▶ TASK DETAILS: In the entries below, find each line with the word "thoughtbot" and pull it out.

Collected data:
################
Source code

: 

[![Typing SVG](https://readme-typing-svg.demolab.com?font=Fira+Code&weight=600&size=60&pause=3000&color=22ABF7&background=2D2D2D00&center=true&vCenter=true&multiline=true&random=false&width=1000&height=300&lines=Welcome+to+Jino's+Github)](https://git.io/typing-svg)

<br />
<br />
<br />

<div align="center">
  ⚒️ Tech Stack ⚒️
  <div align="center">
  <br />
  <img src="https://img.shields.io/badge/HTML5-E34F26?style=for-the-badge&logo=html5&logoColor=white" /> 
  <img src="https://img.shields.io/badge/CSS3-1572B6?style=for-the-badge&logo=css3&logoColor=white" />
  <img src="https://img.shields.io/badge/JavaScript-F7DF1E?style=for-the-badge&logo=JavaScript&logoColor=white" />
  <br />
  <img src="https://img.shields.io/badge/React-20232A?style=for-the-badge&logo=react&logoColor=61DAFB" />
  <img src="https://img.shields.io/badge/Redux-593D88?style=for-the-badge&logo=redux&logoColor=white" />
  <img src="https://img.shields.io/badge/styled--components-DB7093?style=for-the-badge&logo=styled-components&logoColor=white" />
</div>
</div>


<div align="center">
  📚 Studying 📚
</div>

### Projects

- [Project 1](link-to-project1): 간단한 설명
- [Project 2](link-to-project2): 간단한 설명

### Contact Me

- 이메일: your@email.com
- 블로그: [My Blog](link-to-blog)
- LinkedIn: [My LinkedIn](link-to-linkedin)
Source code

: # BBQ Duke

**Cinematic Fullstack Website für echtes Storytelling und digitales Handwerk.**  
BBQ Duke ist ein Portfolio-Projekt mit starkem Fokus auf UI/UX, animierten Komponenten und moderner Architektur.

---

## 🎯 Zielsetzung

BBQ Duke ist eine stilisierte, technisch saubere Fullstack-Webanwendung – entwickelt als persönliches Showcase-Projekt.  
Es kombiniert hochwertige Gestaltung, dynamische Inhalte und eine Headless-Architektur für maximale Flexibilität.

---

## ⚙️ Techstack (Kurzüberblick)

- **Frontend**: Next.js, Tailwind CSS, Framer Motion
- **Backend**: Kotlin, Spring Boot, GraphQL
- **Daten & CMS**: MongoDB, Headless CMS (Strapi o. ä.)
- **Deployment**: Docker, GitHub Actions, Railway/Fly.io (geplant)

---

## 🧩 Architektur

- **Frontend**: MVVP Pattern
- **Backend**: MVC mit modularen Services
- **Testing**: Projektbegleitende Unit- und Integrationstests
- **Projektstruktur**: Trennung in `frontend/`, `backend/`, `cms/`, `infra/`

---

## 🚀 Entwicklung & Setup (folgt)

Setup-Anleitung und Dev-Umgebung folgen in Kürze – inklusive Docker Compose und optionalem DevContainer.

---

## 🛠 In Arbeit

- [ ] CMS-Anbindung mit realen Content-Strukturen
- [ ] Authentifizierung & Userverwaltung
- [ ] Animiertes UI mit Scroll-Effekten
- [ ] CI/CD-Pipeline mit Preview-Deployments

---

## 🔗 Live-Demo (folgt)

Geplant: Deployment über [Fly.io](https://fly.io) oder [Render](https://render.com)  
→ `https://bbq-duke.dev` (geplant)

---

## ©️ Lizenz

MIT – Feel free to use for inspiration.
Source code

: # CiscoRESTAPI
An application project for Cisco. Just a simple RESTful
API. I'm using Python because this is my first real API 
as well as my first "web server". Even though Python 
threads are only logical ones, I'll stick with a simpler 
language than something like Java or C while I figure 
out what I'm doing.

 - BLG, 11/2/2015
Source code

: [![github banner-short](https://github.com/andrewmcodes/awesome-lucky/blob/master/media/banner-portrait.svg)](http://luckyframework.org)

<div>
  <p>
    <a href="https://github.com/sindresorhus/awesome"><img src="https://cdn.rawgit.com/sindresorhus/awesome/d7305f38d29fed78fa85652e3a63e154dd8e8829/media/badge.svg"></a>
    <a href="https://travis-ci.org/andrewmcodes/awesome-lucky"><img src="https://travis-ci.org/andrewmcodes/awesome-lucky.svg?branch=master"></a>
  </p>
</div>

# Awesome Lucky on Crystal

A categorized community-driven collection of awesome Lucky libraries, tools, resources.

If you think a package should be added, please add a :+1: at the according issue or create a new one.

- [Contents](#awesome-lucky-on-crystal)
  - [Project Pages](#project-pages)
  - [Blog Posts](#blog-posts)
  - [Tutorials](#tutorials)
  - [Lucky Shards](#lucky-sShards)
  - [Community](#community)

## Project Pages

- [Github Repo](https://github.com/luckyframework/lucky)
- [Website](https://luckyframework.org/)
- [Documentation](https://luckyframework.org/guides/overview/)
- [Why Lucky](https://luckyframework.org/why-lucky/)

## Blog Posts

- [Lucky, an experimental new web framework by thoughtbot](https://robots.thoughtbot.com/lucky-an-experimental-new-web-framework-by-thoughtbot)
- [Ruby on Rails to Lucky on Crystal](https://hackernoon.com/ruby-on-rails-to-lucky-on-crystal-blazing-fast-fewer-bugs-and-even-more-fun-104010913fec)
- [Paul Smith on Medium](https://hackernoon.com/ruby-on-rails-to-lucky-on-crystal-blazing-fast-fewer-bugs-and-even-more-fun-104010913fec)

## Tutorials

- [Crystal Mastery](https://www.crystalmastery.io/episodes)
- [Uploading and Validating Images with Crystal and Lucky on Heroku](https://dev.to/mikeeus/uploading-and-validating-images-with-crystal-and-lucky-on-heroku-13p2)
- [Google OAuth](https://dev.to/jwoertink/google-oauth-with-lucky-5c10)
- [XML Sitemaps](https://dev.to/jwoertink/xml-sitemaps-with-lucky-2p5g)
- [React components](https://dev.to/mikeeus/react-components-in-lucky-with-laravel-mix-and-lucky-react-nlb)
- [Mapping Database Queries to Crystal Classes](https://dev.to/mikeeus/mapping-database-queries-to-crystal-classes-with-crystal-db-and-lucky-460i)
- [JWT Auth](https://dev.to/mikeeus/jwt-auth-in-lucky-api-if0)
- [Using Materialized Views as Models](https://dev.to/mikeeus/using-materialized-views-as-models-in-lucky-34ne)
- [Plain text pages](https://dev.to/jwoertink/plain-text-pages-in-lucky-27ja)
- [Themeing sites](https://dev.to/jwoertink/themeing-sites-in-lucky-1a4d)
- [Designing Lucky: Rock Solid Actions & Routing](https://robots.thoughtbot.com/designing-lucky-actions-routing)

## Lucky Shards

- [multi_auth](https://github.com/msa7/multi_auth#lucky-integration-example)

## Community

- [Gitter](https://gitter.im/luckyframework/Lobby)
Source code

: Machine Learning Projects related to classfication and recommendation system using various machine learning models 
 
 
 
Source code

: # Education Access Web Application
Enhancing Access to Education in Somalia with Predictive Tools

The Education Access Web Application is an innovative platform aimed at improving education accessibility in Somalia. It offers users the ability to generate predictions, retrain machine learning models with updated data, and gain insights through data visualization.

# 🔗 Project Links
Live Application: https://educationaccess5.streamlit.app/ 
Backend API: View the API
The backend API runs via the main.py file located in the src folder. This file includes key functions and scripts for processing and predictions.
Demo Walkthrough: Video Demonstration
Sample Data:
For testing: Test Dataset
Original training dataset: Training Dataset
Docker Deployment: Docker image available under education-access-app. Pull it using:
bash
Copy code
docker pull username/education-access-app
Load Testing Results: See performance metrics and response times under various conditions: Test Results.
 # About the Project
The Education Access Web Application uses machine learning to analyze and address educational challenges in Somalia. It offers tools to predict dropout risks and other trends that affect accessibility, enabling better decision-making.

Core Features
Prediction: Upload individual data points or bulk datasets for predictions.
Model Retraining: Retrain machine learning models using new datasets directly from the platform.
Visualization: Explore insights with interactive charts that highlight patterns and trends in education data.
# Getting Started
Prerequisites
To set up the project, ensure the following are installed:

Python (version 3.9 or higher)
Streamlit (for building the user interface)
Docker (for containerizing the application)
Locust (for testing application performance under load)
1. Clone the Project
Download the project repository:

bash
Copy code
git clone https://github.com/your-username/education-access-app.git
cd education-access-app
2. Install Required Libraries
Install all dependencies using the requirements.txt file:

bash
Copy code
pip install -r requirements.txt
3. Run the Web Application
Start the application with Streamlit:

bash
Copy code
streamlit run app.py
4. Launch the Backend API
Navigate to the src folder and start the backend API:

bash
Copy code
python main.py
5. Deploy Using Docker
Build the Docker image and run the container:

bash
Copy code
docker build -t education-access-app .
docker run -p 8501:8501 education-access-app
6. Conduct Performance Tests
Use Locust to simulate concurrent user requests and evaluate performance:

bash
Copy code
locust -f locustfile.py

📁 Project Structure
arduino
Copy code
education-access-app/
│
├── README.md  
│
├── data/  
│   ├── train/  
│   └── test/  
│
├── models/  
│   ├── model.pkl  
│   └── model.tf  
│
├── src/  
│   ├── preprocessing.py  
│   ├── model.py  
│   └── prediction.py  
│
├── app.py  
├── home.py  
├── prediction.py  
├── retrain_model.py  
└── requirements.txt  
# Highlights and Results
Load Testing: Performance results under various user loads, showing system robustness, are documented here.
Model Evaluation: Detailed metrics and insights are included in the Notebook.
################
▶ SOLUTION TO THE PROBLEM:
- [Lucky, an experimental new web framework by thoughtbot](https://robots.thoughtbot.com/lucky-an-experimental-new-web-framework-by-thoughtbot)
- [Designing Lucky: Rock Solid Actions & Routing](https://robots.thoughtbot.com/designing-lucky-actions-routing)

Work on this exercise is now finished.